The latest light-measuring tools
The coffee industry would be nothing if not full of ongoing debate. There is much in general food science research that would seem to validate the assertion that NIR is a better tool for analyzing roast degree and therefore predicting flavor than instruments that use visible light.
Not everyone agrees. In a white paper, “Color Measurement of Roasted Coffee using HunterLab Spectrophotometer” published in 2014 by a team at Hunter Associates Lab, Inc., the authors noted “IR spectroscopy has the potential to provide information on weight loss and moisture content, chemical composition, and other related properties of coffee. However, the combination of these broad range of capabilities are rarely found in a single NIR instrument suitable for industrial quality and process control...”
In other words, most such tools are far too expensive for many businesses and typically found in academic or research and development settings.
Paul Barnes, Americas sales manager for HunterLab, suggested small but growing coffee roasters consider adding the ColorFlex EZ Coffee to their quality control program. The device has a small footprint with a width of 5.1 inches, a height of 6.3 inches, and a depth of 14.2 inches weighing in under 10 pounds. The pulsed Xenon lamp sends one flash per measurement up through a disposable sample cup and takes reading in the visible light spectrum (400nm-700nm).

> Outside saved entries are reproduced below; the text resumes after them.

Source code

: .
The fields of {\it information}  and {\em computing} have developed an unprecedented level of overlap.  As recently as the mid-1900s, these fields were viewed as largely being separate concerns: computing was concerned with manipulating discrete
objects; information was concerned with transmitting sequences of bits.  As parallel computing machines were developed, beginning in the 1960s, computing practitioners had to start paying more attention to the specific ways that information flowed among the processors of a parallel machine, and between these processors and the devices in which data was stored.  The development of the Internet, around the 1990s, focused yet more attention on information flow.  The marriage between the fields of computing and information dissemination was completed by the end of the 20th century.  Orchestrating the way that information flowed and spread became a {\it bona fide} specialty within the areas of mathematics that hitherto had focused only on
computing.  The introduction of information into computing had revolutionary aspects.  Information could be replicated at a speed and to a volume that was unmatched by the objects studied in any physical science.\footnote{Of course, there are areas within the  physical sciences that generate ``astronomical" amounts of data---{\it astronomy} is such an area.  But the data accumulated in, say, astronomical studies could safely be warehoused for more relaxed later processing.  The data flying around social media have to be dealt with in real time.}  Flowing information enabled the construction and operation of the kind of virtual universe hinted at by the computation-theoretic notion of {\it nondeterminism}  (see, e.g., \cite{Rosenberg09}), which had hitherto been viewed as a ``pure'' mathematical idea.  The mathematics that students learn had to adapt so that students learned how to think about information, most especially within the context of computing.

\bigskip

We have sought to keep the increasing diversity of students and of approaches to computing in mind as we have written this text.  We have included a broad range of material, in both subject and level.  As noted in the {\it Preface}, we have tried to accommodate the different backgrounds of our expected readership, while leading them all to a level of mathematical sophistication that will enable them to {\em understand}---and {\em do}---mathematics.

For large volume plants, Barnes recommended the D25NC with coffee scales. The D25NC is a larger and heavier tool with a width of 14 inches, a height of 14 inches, and a depth of 19 inches weighing in at about 30 pounds. With it, the light source is a full spectrum, solid state LED system with an expected life of about five years. Like the ColorFlex EZ Coffee, it takes measurements in the visual spectral range, however it uses bursts of 25 flashes in one measurement cycle to give one averaged reading.
Agtron’s latest instruments are the M-BASIC II and E20-CP/II. As the name suggests, the M-BASIC II is the less sophisticated. However, both models use NIR illumination. The M-Basic via a solid-state lamp expected to last about 9 years; the lamp in the E20-CP/II, also solid-state, is rated to last about two years longer. Both models feature good analyzer to analyzer agreement. This feature is one sought after by large companies with multiple roasting plants who need to meet similar flavor profiles in coffees roasted in more than one facility worldwide. What makes the E20-CP/II more sophisticated is that it uses fully automated digital calibration and enables the operator to use both the commercial and gourmet Agtron scale through a keypad interface.
Two other tools worth noting are the Colorette 3b from Probat and the 580-PC from Photovolt. Both are smaller in size than the ColorFlex EZ and both present measurements to the operator using the SCAA Roast Coffee Classification numbers.
Modern instruments like the 580-PC track a bean during its journey from first crack... all the way through brown, and very dark (nearly black) roasts, said Hildreth.
“With classification of roasts so easy, roasters find time to focus on a broader range of roast recipes,” she said.